# Gaussian Mixture models (GMM) Implementation from Scratch

GMM is a probabilistic model that assumes all the data points are generated from a mixture of a finite number of Gaussian distributions with unknown parameters. It is used for clustering (soft clustering) and density estimation.
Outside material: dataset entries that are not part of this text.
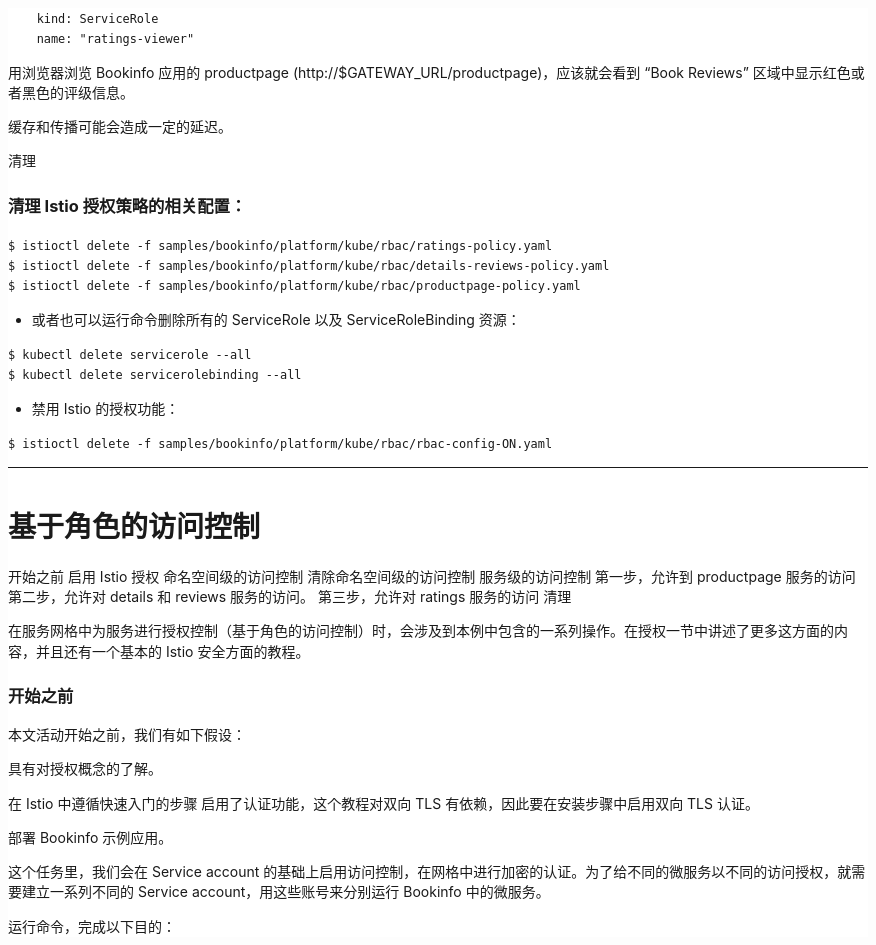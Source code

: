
 ```
    kind: ServiceRole
    name: "ratings-viewer"
```
用浏览器浏览 Bookinfo 应用的 productpage (http://$GATEWAY_URL/productpage)，应该就会看到 “Book Reviews” 区域中显示红色或者黑色的评级信息。

缓存和传播可能会造成一定的延迟。

清理
### 清理 Istio 授权策略的相关配置：
```
$ istioctl delete -f samples/bookinfo/platform/kube/rbac/ratings-policy.yaml
$ istioctl delete -f samples/bookinfo/platform/kube/rbac/details-reviews-policy.yaml
$ istioctl delete -f samples/bookinfo/platform/kube/rbac/productpage-policy.yaml
```
- 或者也可以运行命令删除所有的 ServiceRole 以及 ServiceRoleBinding 资源：
```
$ kubectl delete servicerole --all
$ kubectl delete servicerolebinding --all
```
- 禁用 Istio 的授权功能：
```
$ istioctl delete -f samples/bookinfo/platform/kube/rbac/rbac-config-ON.yaml
```

___


# 基于角色的访问控制
开始之前
启用 Istio 授权
命名空间级的访问控制
清除命名空间级的访问控制
服务级的访问控制
第一步，允许到 productpage 服务的访问
第二步，允许对 details 和 reviews 服务的访问。
第三步，允许对 ratings 服务的访问
清理

在服务网格中为服务进行授权控制（基于角色的访问控制）时，会涉及到本例中包含的一系列操作。在授权一节中讲述了更多这方面的内容，并且还有一个基本的 Istio 安全方面的教程。

### 开始之前
本文活动开始之前，我们有如下假设：

具有对授权概念的了解。

在 Istio 中遵循快速入门的步骤 启用了认证功能，这个教程对双向 TLS 有依赖，因此要在安装步骤中启用双向 TLS 认证。

部署 Bookinfo 示例应用。

这个任务里，我们会在 Service account 的基础上启用访问控制，在网格中进行加密的认证。为了给不同的微服务以不同的访问授权，就需要建立一系列不同的 Service account，用这些账号来分别运行 Bookinfo 中的微服务。

运行命令，完成以下目的：
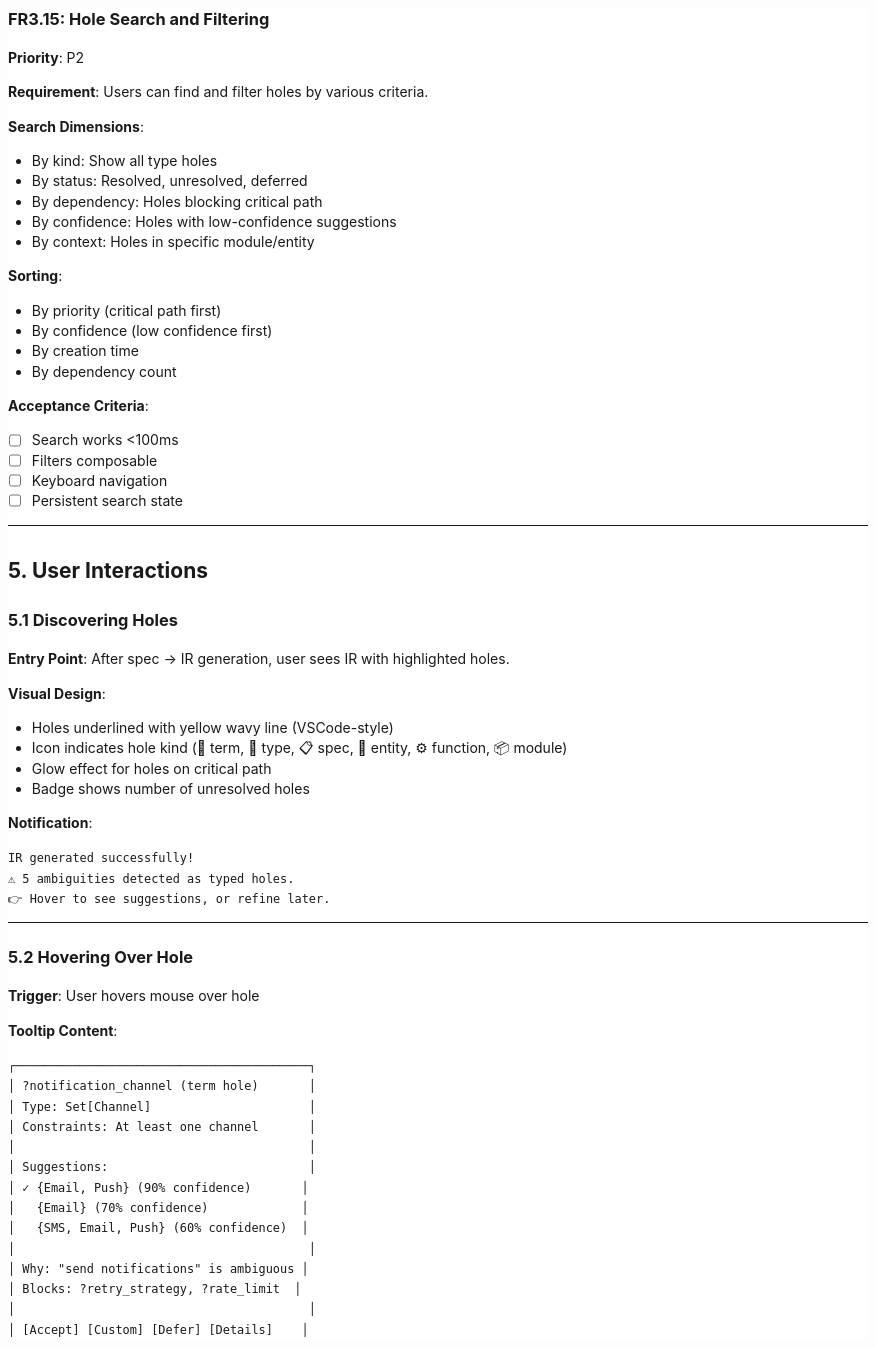 ### FR3.15: Hole Search and Filtering
**Priority**: P2

**Requirement**: Users can find and filter holes by various criteria.

**Search Dimensions**:
- By kind: Show all type holes
- By status: Resolved, unresolved, deferred
- By dependency: Holes blocking critical path
- By confidence: Holes with low-confidence suggestions
- By context: Holes in specific module/entity

**Sorting**:
- By priority (critical path first)
- By confidence (low confidence first)
- By creation time
- By dependency count

**Acceptance Criteria**:
- [ ] Search works <100ms
- [ ] Filters composable
- [ ] Keyboard navigation
- [ ] Persistent search state

---

## 5. User Interactions

### 5.1 Discovering Holes

**Entry Point**: After spec → IR generation, user sees IR with highlighted holes.

**Visual Design**:
- Holes underlined with yellow wavy line (VSCode-style)
- Icon indicates hole kind (🔲 term, 🔳 type, 📋 spec, 👤 entity, ⚙️ function, 📦 module)
- Glow effect for holes on critical path
- Badge shows number of unresolved holes

**Notification**:
```
IR generated successfully!
⚠️ 5 ambiguities detected as typed holes.
👉 Hover to see suggestions, or refine later.
```

---

### 5.2 Hovering Over Hole

**Trigger**: User hovers mouse over hole

**Tooltip Content**:
```
┌─────────────────────────────────────────┐
│ ?notification_channel (term hole)       │
│ Type: Set[Channel]                      │
│ Constraints: At least one channel       │
│                                         │
│ Suggestions:                            │
│ ✓ {Email, Push} (90% confidence)       │
│   {Email} (70% confidence)             │
│   {SMS, Email, Push} (60% confidence)  │
│                                         │
│ Why: "send notifications" is ambiguous │
│ Blocks: ?retry_strategy, ?rate_limit  │
│                                         │
│ [Accept] [Custom] [Defer] [Details]    │
```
## Expectation-Maximization (EM) Algorithm
1. **Initialization**: Initialize means $\mu_k$, covariances $\Sigma_k$, and mixing weights $\pi_k$.
2. **Expectation (E-step)**: Calculate the responsibility $\gamma_{nk}$ that component $k$ has for data point $x_n$.
3. **Maximization (M-step)**: Re-estimate the parameters $\mu_k, \Sigma_k$, and $\pi_k$ using the current responsibilities.
4. **Convergence Check**: Repeat until the parameters or log-likelihood stabilize.

In [None]:
import numpy as np
import matplotlib.pyplot as plt
from gmm_scratch import GMM
from sklearn.datasets import make_blobs
%matplotlib inline

## Generating Multi-modal Data

In [None]:
X, y = make_blobs(n_samples=400, centers=4, cluster_std=0.60, random_state=0)
X = X[:, ::-1] # flip axes for better visualization

plt.figure(figsize=(8, 6))
plt.scatter(X[:, 0], X[:, 1], s=40)
plt.title("Input Data")
plt.show()

## Fitting GMM

Soft clustering allows data points to belong to multiple clusters with varying degrees of responsibility.

In [None]:
gmm = GMM(n_components=4)
gmm.fit(X)
labels = gmm.predict(X)

plt.figure(figsize=(10, 8))
plt.scatter(X[:, 0], X[:, 1], c=labels, s=40, cmap='viridis', zorder=2)
plt.title("GMM Soft Clustering")

# Visually indicate centroids
plt.scatter(gmm.means[:, 0], gmm.means[:, 1], c='red', marker='X', s=200, label='Means')
plt.legend()
plt.show()